■ **Task to carry out**:
Please retype the entries below exactly as they are written.

■ **Dataset entries**:
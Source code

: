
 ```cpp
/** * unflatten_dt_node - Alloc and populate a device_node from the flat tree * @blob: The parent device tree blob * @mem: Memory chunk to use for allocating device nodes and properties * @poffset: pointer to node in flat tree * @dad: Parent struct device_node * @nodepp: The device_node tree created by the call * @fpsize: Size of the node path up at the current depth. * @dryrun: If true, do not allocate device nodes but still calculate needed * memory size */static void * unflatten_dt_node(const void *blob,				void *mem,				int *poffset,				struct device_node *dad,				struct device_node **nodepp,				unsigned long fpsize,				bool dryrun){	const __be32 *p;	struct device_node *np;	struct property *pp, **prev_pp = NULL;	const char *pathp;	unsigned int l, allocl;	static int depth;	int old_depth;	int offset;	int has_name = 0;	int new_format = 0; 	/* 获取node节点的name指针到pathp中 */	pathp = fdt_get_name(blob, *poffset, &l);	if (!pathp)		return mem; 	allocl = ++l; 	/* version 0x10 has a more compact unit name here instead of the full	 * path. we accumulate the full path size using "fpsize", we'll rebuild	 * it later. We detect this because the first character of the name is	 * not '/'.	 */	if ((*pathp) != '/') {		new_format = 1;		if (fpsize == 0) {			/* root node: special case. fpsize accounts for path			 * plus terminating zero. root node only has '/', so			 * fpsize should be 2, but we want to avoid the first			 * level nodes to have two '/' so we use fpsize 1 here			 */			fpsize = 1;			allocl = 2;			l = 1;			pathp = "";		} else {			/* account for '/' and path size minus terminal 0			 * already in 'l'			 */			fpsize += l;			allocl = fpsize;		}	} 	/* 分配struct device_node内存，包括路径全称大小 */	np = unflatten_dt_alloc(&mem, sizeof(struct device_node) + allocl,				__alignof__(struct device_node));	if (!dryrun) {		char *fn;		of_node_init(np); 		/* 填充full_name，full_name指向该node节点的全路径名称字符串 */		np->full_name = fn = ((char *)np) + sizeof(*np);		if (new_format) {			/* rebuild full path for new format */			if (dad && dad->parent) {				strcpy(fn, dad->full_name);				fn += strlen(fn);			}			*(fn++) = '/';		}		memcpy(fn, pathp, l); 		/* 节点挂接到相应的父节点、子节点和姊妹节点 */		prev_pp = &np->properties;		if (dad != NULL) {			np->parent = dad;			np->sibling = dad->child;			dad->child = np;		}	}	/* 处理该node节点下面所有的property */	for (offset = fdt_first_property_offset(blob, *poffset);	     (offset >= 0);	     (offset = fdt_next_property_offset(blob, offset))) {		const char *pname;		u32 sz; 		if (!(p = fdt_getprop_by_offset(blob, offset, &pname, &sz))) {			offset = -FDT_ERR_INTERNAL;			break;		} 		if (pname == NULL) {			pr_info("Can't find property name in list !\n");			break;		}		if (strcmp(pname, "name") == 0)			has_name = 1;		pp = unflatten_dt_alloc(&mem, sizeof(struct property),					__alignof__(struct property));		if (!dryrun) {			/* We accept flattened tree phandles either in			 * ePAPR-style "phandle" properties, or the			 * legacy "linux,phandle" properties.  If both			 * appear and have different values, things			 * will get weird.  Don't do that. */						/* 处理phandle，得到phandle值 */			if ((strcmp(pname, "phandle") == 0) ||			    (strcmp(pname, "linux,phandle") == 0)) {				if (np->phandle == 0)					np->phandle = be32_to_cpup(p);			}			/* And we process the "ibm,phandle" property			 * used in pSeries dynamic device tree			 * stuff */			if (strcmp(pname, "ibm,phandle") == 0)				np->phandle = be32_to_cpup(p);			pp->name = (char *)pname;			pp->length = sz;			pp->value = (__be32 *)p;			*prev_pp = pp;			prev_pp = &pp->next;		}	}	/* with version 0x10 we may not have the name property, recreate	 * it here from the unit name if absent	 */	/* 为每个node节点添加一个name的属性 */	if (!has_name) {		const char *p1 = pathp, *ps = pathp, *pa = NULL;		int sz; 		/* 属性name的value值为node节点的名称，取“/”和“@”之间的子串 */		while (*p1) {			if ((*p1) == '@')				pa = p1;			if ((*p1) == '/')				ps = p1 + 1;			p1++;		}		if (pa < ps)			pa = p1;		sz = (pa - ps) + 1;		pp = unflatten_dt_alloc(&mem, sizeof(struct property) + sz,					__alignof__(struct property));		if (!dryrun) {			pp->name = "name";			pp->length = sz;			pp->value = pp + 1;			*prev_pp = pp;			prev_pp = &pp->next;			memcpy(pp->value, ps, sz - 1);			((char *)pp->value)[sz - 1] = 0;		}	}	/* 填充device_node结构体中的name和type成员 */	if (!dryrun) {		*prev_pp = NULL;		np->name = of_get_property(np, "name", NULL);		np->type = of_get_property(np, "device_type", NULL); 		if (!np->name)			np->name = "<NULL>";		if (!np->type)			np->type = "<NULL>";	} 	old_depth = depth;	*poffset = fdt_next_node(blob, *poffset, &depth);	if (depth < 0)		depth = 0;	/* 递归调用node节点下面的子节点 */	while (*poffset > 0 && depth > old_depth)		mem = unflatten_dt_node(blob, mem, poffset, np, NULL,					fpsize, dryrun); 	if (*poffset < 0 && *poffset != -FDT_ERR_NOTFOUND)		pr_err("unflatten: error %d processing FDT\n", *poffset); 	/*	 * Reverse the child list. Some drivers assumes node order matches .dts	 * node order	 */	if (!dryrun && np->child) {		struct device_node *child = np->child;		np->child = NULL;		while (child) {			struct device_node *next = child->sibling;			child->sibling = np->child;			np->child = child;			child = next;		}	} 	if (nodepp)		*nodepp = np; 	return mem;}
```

■ **Answer to this problem**:
Source code

:
 ```cpp
/** * unflatten_dt_node - Alloc and populate a device_node from the flat tree * @blob: The parent device tree blob * @mem: Memory chunk to use for allocating device nodes and properties * @poffset: pointer to node in flat tree * @dad: Parent struct device_node * @nodepp: The device_node tree created by the call * @fpsize: Size of the node path up at the current depth. * @dryrun: If true, do not allocate device nodes but still calculate needed * memory size */static void * unflatten_dt_node(const void *blob,				void *mem,				int *poffset,				struct device_node *dad,				struct device_node **nodepp,				unsigned long fpsize,				bool dryrun){	const __be32 *p;	struct device_node *np;	struct property *pp, **prev_pp = NULL;	const char *pathp;	unsigned int l, allocl;	static int depth;	int old_depth;	int offset;	int has_name = 0;	int new_format = 0; 	/* 获取node节点的name指针到pathp中 */	pathp = fdt_get_name(blob, *poffset, &l);	if (!pathp)		return mem; 	allocl = ++l; 	/* version 0x10 has a more compact unit name here instead of the full	 * path. we accumulate the full path size using "fpsize", we'll rebuild	 * it later. We detect this because the first character of the name is	 * not '/'.	 */	if ((*pathp) != '/') {		new_format = 1;		if (fpsize == 0) {			/* root node: special case. fpsize accounts for path			 * plus terminating zero. root node only has '/', so			 * fpsize should be 2, but we want to avoid the first			 * level nodes to have two '/' so we use fpsize 1 here			 */			fpsize = 1;			allocl = 2;			l = 1;			pathp = "";		} else {			/* account for '/' and path size minus terminal 0			 * already in 'l'			 */			fpsize += l;			allocl = fpsize;		}	} 	/* 分配struct device_node内存，包括路径全称大小 */	np = unflatten_dt_alloc(&mem, sizeof(struct device_node) + allocl,				__alignof__(struct device_node));	if (!dryrun) {		char *fn;		of_node_init(np); 		/* 填充full_name，full_name指向该node节点的全路径名称字符串 */		np->full_name = fn = ((char *)np) + sizeof(*np);		if (new_format) {			/* rebuild full path for new format */			if (dad && dad->parent) {				strcpy(fn, dad->full_name);				fn += strlen(fn);			}			*(fn++) = '/';		}		memcpy(fn, pathp, l); 		/* 节点挂接到相应的父节点、子节点和姊妹节点 */		prev_pp = &np->properties;		if (dad != NULL) {			np->parent = dad;			np->sibling = dad->child;			dad->child = np;		}	}	/* 处理该node节点下面所有的property */	for (offset = fdt_first_property_offset(blob, *poffset);	     (offset >= 0);	     (offset = fdt_next_property_offset(blob, offset))) {		const char *pname;		u32 sz; 		if (!(p = fdt_getprop_by_offset(blob, offset, &pname, &sz))) {			offset = -FDT_ERR_INTERNAL;			break;		} 		if (pname == NULL) {			pr_info("Can't find property name in list !\n");			break;		}		if (strcmp(pname, "name") == 0)			has_name = 1;		pp = unflatten_dt_alloc(&mem, sizeof(struct property),					__alignof__(struct property));		if (!dryrun) {			/* We accept flattened tree phandles either in			 * ePAPR-style "phandle" properties, or the			 * legacy "linux,phandle" properties.  If both			 * appear and have different values, things			 * will get weird.  Don't do that. */						/* 处理phandle，得到phandle值 */			if ((strcmp(pname, "phandle") == 0) ||			    (strcmp(pname, "linux,phandle") == 0)) {				if (np->phandle == 0)					np->phandle = be32_to_cpup(p);			}			/* And we process the "ibm,phandle" property			 * used in pSeries dynamic device tree			 * stuff */			if (strcmp(pname, "ibm,phandle") == 0)				np->phandle = be32_to_cpup(p);			pp->name = (char *)pname;			pp->length = sz;			pp->value = (__be32 *)p;			*prev_pp = pp;			prev_pp = &pp->next;		}	}	/* with version 0x10 we may not have the name property, recreate	 * it here from the unit name if absent	 */	/* 为每个node节点添加一个name的属性 */	if (!has_name) {		const char *p1 = pathp, *ps = pathp, *pa = NULL;		int sz; 		/* 属性name的value值为node节点的名称，取“/”和“@”之间的子串 */		while (*p1) {			if ((*p1) == '@')				pa = p1;			if ((*p1) == '/')				ps = p1 + 1;			p1++;		}		if (pa < ps)			pa = p1;		sz = (pa - ps) + 1;		pp = unflatten_dt_alloc(&mem, sizeof(struct property) + sz,					__alignof__(struct property));		if (!dryrun) {			pp->name = "name";			pp->length = sz;			pp->value = pp + 1;			*prev_pp = pp;			prev_pp = &pp->next;			memcpy(pp->value, ps, sz - 1);			((char *)pp->value)[sz - 1] = 0;		}	}	/* 填充device_node结构体中的name和type成员 */	if (!dryrun) {		*prev_pp = NULL;		np->name = of_get_property(np, "name", NULL);		np->type = of_get_property(np, "device_type", NULL); 		if (!np->name)			np->name = "<NULL>";		if (!np->type)			np->type = "<NULL>";	} 	old_depth = depth;	*poffset = fdt_next_node(blob, *poffset, &depth);	if (depth < 0)		depth = 0;	/* 递归调用node节点下面的子节点 */	while (*poffset > 0 && depth > old_depth)		mem = unflatten_dt_node(blob, mem, poffset, np, NULL,					fpsize, dryrun); 	if (*poffset < 0 && *poffset != -FDT_ERR_NOTFOUND)		pr_err("unflatten: error %d processing FDT\n", *poffset); 	/*	 * Reverse the child list. Some drivers assumes node order matches .dts	 * node order	 */	if (!dryrun && np->child) {		struct device_node *child = np->child;		np->child = NULL;		while (child) {			struct device_node *next = child->sibling;			child->sibling = np->child;			np->child = child;			child = next;		}	} 	if (nodepp)		*nodepp = np; 	return mem;}
```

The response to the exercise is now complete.